During the Ancien Regime this parish formed part of the royal domain jurisdiction of Soneira. It is the mother parish of O Allo. Its area reaches 11 km2, a territory in which only three settlements are found: San Cremenzo, Daneiro and Castro. In P. Madoz’s Diccionario two other places were mentioned, now vanished: A Cotela and A Pedra que Tangue.
This is an eminently flat parish; this level terrain is only broken by a small rise between the villages of Castro and Daneiro on one side and Pereiras and Vermello (parish of Lamas) on the other. Its highest point is Alto de Castro (271 m).
It is crossed by the río do Porto (or Grande), whose course varies in direction but is predominantly east–west. Near the village of Castro it has already joined the river coming from Mira. Over the approximately 5 km it flows within the parish it drops only about 10 m.
Geologically it forms part of the Malpica–Tui Unit (MTU), a belt between 4 and 9 km wide. Its northern sector runs from Malpica to the Fervenza fault at the level of the Xallas river, and within it lie most of the lands of the concello of Zas – San Cremenzo among them – between O Allo and the Fervenza reservoir.
Among its place names, Daneiro stands out: there is no other place with this same name in Galicia or in the rest of Spain. Although it was once a noble surname, today it does not appear in the Catálogo dos Apelidos Galegos.
The church has a hall-church ground plan, consisting of a square main chapel and a rectangular nave; attached to the north wall of the main chapel is the rectangular sacristy. The chancel is covered by a wooden vault and the nave by a flat wooden ceiling. The altarpiece is Neoclassical in style; its most notable images are a beardless San Cremenzo but with papal attributes, a mid-18th-century Our Lady of the Rosary, and a San Marcos.
The parish is also home to the pazo of Daneiro, a large rectangular manor house with a long façade of about 32 m facing east. On the façade there is a coat of arms, much worn by erosion, in which the arms of the Figueroa (five fig leaves), the Moscoso (a severed wolf’s head), the Montenegro (the crowned “M”) and the Varela (the bars) can still be made out; the shield is crowned by a five-pointed star inscribed in a circle. Its first owner was Fernando García de Gomariz.

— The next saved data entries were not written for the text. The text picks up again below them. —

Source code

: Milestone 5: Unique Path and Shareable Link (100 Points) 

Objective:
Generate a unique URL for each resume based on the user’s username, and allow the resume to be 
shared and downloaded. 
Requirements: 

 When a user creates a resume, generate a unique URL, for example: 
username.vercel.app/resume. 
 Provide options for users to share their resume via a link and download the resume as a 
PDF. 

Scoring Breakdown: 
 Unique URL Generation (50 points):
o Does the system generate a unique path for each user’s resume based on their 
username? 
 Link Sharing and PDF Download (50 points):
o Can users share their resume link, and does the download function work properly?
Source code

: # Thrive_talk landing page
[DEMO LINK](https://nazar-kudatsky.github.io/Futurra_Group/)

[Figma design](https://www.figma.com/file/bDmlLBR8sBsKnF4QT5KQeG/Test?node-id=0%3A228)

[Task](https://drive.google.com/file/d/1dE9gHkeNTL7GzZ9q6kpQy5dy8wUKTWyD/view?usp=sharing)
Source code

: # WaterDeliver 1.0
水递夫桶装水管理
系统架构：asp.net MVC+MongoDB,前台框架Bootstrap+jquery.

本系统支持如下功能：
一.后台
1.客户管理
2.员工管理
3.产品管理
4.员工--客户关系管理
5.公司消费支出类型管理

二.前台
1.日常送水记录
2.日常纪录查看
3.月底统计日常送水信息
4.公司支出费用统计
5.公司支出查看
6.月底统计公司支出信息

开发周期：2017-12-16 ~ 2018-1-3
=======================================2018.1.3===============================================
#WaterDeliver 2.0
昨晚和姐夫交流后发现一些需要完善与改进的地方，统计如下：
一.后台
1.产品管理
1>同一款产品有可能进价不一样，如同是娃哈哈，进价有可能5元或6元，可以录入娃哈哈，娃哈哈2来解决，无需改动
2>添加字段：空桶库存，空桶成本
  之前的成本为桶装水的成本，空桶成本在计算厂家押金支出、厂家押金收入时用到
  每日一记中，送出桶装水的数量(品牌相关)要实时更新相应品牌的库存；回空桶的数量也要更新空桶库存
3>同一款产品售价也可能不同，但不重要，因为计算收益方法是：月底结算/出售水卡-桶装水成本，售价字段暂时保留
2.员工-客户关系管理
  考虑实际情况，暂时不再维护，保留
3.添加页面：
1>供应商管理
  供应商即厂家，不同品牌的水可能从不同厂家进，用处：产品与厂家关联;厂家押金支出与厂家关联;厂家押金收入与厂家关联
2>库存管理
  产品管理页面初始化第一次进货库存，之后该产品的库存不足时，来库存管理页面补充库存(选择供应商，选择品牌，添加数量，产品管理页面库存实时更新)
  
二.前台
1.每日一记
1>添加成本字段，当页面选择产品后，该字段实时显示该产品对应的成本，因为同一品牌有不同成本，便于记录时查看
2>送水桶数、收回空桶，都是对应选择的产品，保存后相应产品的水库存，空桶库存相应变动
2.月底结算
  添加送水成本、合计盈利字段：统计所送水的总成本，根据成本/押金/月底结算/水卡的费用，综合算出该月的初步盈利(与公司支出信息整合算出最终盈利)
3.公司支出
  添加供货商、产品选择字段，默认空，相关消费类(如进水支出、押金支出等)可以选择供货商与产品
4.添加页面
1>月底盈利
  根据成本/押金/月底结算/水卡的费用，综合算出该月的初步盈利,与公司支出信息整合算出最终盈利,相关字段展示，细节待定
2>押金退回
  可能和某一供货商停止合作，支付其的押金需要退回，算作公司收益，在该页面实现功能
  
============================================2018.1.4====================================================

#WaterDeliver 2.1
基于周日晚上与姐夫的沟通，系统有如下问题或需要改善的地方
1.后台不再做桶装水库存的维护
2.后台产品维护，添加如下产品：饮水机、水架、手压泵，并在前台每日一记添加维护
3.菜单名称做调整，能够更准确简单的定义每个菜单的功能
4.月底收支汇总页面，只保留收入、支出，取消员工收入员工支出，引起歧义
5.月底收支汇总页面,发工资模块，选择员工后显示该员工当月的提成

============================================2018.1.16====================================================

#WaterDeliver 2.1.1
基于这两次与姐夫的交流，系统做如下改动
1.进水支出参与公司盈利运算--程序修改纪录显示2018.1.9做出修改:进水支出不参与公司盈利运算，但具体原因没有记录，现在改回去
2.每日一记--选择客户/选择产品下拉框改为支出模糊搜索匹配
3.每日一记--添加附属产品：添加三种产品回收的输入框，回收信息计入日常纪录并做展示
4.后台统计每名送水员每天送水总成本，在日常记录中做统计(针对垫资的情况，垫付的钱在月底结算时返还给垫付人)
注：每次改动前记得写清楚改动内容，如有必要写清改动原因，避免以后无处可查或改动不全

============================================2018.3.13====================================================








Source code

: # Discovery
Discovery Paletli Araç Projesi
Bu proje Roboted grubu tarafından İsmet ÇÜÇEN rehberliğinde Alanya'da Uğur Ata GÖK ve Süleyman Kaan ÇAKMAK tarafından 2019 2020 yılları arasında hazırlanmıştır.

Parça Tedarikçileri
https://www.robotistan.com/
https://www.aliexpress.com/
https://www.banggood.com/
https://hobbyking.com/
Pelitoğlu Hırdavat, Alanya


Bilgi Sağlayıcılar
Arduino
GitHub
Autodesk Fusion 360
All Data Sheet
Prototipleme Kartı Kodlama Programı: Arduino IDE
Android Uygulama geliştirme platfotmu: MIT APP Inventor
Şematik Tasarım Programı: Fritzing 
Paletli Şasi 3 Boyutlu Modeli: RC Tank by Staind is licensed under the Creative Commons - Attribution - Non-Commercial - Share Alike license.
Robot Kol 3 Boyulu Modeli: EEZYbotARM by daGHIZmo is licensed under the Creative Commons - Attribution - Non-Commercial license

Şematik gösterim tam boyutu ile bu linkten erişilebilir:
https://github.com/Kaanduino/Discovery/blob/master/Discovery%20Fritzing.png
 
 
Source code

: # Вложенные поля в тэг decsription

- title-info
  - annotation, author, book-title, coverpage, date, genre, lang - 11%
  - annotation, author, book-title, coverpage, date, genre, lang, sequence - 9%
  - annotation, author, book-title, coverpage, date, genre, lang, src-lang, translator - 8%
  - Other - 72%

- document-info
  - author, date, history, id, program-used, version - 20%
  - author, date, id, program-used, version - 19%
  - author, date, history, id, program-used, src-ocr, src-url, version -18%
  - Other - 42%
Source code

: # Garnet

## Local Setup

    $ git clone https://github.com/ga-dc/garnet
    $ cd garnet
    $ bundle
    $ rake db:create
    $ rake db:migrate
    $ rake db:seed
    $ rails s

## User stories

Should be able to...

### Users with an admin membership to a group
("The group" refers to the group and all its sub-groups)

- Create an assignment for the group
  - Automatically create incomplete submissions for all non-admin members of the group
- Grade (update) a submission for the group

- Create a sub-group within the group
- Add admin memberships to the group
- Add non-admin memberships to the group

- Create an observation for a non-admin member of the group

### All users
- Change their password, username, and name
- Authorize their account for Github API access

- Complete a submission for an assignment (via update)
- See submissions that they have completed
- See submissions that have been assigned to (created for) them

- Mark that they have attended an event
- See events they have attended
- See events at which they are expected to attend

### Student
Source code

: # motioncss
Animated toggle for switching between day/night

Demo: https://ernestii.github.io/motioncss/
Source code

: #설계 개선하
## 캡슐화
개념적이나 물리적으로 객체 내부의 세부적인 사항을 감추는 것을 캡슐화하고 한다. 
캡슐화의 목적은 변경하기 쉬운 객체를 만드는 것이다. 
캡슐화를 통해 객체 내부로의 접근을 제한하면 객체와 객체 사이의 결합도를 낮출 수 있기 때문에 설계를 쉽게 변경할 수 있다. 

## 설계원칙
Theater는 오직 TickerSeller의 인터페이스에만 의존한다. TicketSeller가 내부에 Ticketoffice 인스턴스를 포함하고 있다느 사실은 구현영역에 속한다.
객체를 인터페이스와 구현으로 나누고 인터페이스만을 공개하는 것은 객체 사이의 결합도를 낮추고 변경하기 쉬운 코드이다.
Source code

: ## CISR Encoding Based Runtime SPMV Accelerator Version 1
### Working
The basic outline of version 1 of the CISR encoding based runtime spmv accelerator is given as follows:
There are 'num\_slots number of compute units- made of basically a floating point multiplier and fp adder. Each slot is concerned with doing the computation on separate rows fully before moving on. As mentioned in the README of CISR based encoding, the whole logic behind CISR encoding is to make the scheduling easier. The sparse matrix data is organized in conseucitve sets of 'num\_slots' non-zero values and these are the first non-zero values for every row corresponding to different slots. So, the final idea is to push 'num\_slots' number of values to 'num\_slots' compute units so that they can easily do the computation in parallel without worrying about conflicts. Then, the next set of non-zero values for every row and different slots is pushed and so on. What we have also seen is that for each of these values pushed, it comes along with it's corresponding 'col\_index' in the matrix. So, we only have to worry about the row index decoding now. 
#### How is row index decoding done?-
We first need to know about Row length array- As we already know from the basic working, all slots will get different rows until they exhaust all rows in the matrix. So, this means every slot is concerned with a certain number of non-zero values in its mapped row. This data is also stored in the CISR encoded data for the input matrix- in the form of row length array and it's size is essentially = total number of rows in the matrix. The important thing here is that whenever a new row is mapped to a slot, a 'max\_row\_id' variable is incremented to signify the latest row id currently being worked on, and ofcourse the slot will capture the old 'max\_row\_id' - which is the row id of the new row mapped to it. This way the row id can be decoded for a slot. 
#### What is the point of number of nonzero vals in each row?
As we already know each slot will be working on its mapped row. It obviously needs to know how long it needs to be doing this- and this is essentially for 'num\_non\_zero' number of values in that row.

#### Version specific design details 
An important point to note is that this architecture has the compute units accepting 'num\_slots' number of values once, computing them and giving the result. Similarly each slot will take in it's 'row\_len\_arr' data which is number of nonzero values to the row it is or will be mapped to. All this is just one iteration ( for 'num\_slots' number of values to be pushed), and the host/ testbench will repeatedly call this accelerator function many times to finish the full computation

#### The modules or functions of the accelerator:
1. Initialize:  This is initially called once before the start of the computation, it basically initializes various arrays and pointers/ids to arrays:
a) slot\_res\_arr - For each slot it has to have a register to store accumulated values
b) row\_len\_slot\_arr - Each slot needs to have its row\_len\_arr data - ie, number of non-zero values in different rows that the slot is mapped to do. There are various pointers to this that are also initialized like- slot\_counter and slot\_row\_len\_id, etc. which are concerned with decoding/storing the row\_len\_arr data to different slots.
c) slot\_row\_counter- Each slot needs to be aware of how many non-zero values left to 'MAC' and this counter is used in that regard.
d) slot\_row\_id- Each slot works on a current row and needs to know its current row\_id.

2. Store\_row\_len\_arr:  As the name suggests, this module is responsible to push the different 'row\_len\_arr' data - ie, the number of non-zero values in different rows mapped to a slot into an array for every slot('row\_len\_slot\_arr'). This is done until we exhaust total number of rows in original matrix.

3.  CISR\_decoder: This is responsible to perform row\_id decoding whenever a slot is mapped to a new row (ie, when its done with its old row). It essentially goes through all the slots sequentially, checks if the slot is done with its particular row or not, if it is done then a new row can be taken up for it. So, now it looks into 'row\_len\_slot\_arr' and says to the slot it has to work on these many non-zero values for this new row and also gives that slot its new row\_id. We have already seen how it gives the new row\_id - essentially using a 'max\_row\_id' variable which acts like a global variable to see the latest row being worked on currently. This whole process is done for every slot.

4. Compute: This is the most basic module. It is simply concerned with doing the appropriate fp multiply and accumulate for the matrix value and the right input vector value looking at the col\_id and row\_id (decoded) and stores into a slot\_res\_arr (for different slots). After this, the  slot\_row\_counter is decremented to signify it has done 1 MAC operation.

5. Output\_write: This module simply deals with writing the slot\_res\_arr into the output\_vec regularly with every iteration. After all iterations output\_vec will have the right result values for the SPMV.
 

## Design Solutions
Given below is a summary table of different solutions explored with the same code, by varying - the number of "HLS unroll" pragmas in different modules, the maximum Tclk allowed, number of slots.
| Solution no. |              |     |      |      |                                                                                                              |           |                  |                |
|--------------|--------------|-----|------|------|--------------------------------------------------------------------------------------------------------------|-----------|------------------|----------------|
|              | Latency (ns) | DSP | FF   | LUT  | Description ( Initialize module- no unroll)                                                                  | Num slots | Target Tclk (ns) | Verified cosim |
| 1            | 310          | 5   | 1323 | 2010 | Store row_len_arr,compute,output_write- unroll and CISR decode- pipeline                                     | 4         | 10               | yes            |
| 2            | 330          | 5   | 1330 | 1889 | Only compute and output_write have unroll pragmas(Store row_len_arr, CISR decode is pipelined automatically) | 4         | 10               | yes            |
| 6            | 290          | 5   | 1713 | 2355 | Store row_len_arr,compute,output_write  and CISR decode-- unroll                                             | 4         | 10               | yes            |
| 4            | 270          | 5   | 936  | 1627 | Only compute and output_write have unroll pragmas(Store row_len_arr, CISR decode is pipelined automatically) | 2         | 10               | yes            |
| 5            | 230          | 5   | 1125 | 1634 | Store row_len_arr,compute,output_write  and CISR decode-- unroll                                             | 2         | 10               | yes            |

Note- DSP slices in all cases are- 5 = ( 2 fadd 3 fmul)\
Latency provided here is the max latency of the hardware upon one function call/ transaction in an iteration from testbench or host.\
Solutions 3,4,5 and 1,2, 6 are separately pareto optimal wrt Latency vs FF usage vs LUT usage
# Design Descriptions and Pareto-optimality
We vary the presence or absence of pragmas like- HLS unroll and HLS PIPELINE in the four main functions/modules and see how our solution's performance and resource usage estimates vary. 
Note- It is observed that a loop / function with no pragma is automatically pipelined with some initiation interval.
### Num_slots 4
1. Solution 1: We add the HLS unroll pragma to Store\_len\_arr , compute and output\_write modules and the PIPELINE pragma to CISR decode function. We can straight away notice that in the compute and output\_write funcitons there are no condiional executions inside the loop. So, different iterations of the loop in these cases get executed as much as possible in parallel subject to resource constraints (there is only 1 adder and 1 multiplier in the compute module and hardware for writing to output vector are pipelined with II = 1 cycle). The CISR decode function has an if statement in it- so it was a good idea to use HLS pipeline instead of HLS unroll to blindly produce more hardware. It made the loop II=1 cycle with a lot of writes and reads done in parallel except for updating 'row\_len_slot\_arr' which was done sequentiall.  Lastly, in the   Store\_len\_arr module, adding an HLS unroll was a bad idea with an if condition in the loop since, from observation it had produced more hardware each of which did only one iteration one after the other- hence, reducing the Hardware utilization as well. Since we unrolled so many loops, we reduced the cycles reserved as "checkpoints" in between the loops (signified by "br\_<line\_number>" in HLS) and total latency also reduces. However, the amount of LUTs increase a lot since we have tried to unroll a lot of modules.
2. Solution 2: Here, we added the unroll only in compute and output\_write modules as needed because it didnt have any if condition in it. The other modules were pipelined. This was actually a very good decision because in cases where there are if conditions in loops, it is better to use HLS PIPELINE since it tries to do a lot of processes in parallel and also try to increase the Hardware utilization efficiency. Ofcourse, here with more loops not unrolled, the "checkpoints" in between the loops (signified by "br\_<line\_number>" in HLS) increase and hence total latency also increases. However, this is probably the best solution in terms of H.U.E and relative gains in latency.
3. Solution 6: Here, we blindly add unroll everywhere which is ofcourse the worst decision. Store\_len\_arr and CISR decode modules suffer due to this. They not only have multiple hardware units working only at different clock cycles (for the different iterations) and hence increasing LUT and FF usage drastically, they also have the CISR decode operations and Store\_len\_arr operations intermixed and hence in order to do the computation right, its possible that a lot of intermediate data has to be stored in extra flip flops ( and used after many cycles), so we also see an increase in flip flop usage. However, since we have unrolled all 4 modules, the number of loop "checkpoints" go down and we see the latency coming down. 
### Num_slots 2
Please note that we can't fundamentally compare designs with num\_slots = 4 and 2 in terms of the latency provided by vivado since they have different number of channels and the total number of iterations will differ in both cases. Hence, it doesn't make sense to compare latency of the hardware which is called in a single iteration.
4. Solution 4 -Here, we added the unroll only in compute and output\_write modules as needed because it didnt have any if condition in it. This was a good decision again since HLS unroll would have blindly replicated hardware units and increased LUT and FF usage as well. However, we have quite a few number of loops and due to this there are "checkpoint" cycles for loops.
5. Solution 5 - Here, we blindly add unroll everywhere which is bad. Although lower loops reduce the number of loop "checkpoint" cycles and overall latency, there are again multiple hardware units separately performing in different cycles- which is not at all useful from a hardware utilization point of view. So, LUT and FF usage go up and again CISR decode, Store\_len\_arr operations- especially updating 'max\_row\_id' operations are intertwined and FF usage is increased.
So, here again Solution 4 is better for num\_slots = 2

There are three recorded burial mounds (mámoas) in the parish: two very close to the turn-off on the track from Castro to Daneiro and a third in the area known as As Landeiras, all of them very near the village of Castro.
The parish also has an Iron Age hillfort (castro) between the villages of San Cremenzo and Castro, on the bank of the río do Sisto. For a number of years it has been undergoing serious deterioration because most of its defensive works have been destroyed; they remain more or less intact only along the river side.
Among the parish festivities, the feast of the patron saint, San Cremenzo, stands out: his feast day, in winter, is celebrated on 23 November, though there is no special celebration. On the following day, Saint Mark (san Marcos) is also celebrated. Other feasts are: Our Lady of the Rosary (3 February), the Blessed Sacrament (2 July) and Our Lady of Mount Carmel (last Sunday in July). The latter had an open-air dance for many years. At present, none of them has any particularly special celebration.